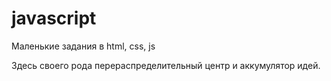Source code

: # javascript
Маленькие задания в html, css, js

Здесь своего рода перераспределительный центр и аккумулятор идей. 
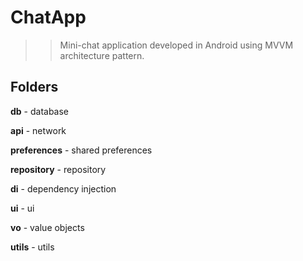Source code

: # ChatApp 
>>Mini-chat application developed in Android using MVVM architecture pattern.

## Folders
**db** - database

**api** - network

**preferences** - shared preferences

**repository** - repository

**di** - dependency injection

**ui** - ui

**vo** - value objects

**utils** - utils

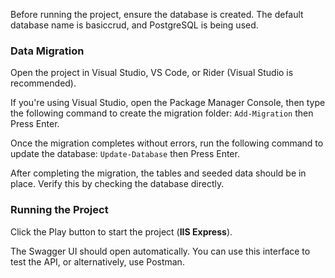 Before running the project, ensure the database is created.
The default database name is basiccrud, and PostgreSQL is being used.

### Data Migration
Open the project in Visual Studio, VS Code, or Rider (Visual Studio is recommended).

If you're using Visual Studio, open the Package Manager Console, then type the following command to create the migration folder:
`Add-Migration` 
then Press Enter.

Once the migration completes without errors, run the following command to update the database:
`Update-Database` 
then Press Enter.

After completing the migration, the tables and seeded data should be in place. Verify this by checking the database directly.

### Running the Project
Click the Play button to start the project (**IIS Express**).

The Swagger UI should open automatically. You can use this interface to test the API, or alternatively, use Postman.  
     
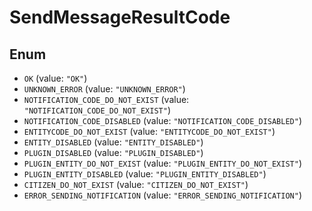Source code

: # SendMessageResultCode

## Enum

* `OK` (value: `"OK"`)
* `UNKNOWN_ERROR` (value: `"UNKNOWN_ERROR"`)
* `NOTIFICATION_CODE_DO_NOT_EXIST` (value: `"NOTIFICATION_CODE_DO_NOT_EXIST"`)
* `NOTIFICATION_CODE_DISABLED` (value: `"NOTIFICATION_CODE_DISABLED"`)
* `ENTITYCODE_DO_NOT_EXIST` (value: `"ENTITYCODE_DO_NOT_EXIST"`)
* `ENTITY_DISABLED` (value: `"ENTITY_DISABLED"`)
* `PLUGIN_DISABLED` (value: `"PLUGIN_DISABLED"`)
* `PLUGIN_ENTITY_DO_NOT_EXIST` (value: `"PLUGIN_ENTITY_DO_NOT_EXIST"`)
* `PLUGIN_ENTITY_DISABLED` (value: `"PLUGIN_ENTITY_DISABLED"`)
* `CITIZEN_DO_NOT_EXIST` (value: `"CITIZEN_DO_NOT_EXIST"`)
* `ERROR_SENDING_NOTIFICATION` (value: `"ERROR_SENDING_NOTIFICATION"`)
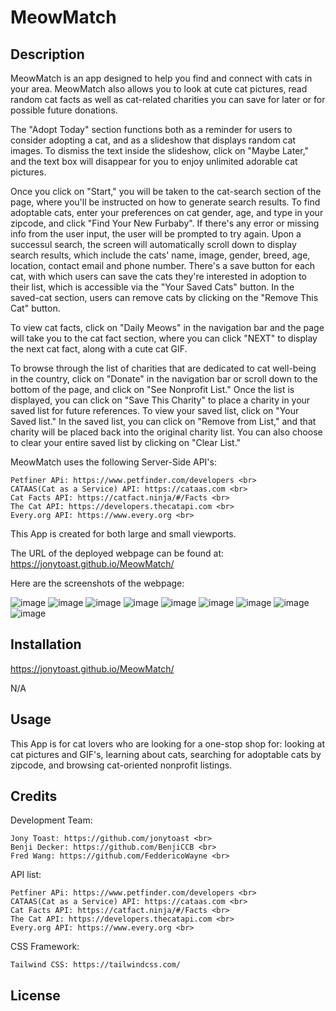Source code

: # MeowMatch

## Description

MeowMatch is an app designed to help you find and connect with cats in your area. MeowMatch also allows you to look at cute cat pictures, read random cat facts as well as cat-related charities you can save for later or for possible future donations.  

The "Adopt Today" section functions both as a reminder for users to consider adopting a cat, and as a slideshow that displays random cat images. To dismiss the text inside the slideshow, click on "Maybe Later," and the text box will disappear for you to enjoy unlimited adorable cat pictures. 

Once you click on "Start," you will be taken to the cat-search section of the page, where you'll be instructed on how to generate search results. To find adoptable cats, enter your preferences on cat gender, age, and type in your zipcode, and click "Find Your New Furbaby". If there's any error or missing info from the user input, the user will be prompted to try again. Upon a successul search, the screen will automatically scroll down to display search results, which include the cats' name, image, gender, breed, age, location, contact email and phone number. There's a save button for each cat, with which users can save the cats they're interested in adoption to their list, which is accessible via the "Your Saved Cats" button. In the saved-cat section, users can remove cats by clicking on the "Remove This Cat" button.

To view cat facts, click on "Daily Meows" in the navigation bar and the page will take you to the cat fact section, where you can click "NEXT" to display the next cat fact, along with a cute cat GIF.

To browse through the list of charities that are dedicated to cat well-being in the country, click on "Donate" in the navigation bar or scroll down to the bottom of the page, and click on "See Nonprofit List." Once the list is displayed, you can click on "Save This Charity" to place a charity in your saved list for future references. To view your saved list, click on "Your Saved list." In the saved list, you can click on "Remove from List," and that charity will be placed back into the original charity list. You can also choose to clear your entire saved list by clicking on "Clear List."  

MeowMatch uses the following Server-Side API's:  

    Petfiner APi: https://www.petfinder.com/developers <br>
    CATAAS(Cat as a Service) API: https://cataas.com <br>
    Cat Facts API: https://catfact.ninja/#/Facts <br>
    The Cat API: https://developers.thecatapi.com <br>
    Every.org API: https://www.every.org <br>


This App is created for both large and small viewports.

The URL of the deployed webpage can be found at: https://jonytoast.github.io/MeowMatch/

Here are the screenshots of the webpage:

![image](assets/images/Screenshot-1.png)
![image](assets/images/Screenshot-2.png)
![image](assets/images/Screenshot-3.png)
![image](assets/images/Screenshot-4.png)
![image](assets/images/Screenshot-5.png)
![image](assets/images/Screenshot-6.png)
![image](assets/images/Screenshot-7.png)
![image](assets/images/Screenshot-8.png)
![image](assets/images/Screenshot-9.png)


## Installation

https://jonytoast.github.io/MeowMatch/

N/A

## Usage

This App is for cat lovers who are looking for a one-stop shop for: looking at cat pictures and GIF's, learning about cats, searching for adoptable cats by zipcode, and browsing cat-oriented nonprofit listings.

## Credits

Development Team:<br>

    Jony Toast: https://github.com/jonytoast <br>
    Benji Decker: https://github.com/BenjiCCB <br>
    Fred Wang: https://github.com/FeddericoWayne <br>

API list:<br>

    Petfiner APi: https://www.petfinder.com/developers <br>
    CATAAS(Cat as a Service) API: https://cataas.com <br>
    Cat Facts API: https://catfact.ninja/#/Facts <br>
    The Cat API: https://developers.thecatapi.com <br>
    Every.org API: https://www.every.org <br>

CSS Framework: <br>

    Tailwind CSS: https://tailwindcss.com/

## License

####################

## Requirement:
Above are the records; restate exactly the lines from the one containing "Маленькие задания в html, css, js" through the one containing "- value objects", keeping pictures out.

## Exercise solution:
Маленькие задания в html, css, js

Здесь своего рода перераспределительный центр и аккумулятор идей. 
Source code

: # ChatApp 
>>Mini-chat application developed in Android using MVVM architecture pattern.

## Folders
**db** - database

**api** - network

**preferences** - shared preferences

**repository** - repository

**di** - dependency injection

**ui** - ui

**vo** - value objects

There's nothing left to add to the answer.